RUSSIA'S ENERGY SECURITY DOCTRINE
PLATTS - Russia's President Vladimir Putin approved a new energy security doctrine Monday, which includes strengthening cooperation with foreign partners, defending Russian energy companies' legal rights abroad and access to international markets, and further developing Russia's import replacement program.
The new doctrine replaces one approved in November 2012. It reflects changes in the Russian government's energy priorities in the wake of the introduction of Western sanctions against Russia since 2014, and successful cooperation on managing oil market volatility with OPEC since 2017.
The doctrine notes that Russia plays a key role in global energy security, but is operating with many restrictions.
"Russia's full participation in guaranteeing international energy security is hampered by restrictive measures introduced by several foreign states against Russia, including on the oil and gas sectors and the power system, as well as opposition from a number of foreign states and international organizations to energy projects that are under development with Russian participation," according to a copy of the document posted on the Kremlin's website.
Key external energy priorities include developing links through the Eurasian Economic Union, the CIS, BRICS (Brazil, Russia, India, China and South Africa), the Shanghai Cooperation Organization, the Gas Exporting Countries Forum, and OPEC.
Russia also plans to oppose discrimination against Russian energy companies on international energy markets, the document says.
Russia's domestic energy security priorities include replacing and maintaining its energy resource base, guaranteeing the production and delivery of quality energy supplies and related services, as well as regulating prices and investing in the sector. It aims to defend investors' rights and monitor foreign investment in the sector, carrying out antimonopoly regulation and defending against possible terrorist or other criminal attacks on energy infrastructure. It also aims to increase energy efficiency and limit the negative impacts of the energy sector on the environment.

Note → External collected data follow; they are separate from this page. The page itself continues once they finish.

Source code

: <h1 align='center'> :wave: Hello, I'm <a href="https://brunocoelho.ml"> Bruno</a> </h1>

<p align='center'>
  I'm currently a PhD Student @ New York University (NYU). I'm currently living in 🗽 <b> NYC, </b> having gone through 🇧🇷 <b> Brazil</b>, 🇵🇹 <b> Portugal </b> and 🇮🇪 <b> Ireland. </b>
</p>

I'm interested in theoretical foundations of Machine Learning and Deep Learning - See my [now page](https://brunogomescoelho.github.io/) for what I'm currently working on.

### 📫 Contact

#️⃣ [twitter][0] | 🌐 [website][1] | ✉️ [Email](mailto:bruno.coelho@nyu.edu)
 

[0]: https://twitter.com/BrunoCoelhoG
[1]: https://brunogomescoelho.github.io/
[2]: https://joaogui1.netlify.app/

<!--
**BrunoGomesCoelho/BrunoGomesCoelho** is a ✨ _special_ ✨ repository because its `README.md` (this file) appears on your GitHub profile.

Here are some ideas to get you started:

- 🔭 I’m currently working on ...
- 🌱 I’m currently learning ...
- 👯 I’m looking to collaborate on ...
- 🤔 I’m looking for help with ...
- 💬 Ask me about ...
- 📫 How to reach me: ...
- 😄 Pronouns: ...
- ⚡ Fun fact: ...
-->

"Russia supports international efforts to oppose climate change and is ready to work with all countries on this area," the document says.
Russia is prioritizing energy infrastructure development in regions including East Siberia, the Arctic, the Far East, the North Caucasus, Crimea and Kaliningrad.

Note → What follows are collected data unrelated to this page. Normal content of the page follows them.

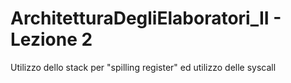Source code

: # ArchitetturaDegliElaboratori_II - Lezione 2
Utilizzo dello stack per "spilling register" ed utilizzo delle syscall

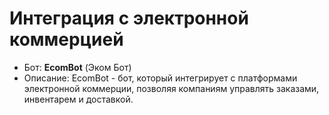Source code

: # Интеграция с электронной коммерцией

- Бот: **EcomBot** (Эком Бот)
 - Описание: EcomBot - бот, который интегрирует с платформами электронной коммерции, позволяя компаниям управлять заказами, инвентарем и доставкой.
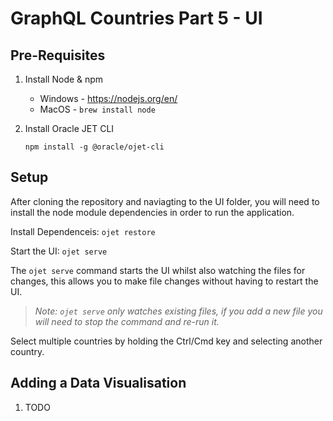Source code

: # GraphQL Countries Part 5 - UI

## Pre-Requisites

1) Install Node & npm
    + Windows - https://nodejs.org/en/
    + MacOS - `brew install node`

2) Install Oracle JET CLI

    `npm install -g @oracle/ojet-cli`

## Setup

After cloning the repository and naviagting to the UI folder, you will need to install the node module dependencies in order to run the application.

Install Dependenceis: `ojet restore`

Start the UI: `ojet serve`

The `ojet serve` command starts the UI whilst also watching the files for changes, this allows you to make file changes without having to restart the UI.
> *Note: `ojet serve` only watches existing files, if you add a new file you will need to stop the command and re-run it.*

Select multiple countries by holding the Ctrl/Cmd key and selecting another country.

## Adding a Data Visualisation

1) TODO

The document identifies key global trends that are likely to impact energy security in the coming years, including the shift in economic growth to the Asia-Pacific region, slowing growth in global demand for energy, and changes to this demand structure, including the replacement of oil products with other fuel sources.
It further highlights growing competition among energy exporters, including as a result of new exporters entering the market, as well as changes to international regulations covering the energy sector.

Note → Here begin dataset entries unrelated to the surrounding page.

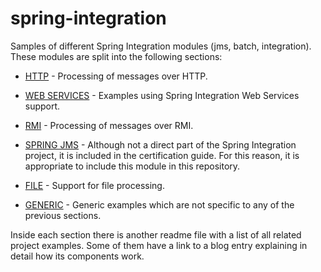# spring-integration
Samples of different Spring Integration modules (jms, batch, integration). These modules are split into the following sections:

* [HTTP] - Processing of messages over HTTP.

* [WEB SERVICES] - Examples using Spring Integration Web Services support.

* [RMI] - Processing of messages over RMI.

* [SPRING JMS] - Although not a direct part of the Spring Integration project, it is included in the certification guide. For this reason, it is appropriate to include this module in this repository.

* [FILE] - Support for file processing.

* [GENERIC] - Generic examples which are not specific to any of the previous sections.

Inside each section there is another readme file with a list of all related project examples. Some of them have a link to a blog entry explaining in detail how its components work.

   [WEB SERVICES]: https://github.com/xpadro/spring-integration/tree/master/webservices
   [SPRING JMS]: https://github.com/xpadro/spring-integration/tree/master/spring-jms
   [HTTP]: https://github.com/xpadro/spring-integration/tree/master/http
   [RMI]: https://github.com/xpadro/spring-integration/tree/master/rmi
   [FILE]: https://github.com/xpadro/spring-integration/tree/master/file
   [GENERIC]: https://github.com/xpadro/spring-integration/tree/master/generic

Russia will also monitor the growth in LNG production and its role in international energy markets, and the formation of a global market for natural gas.
Russia sees risks from the decline in its traditional energy supply markets, and difficulties in entering new energy markets as well as the risk of conflict threatening production, transportation or consumption of Russian energy resources.
Domestic risks include Russian energy companies not responding quickly enough to new trends on international energy markets, including developing new technology and producing commercially viable hydrocarbons reserves. The document also recognizes the threat of discrimination against Russian energy companies abroad, and insufficient preparedness to respond to this as well as other political and military risks.
It also warns against poor long-term investment decisions in conditions of significant uncertainty on global energy markets and the potential impact of disruptive technologies, terrorist attacks, hacking of infrastructure and natural disasters. These could lead to loss of life, rising energy costs, declining financial sustainability in the energy sector, lower investment, a fall in payments to the state budget, and the need to divert state funds to mitigate the impact of these risks.
The Russian government will monitor energy security, manage risks, and present an annual report to the president on energy security and ways to strengthen it.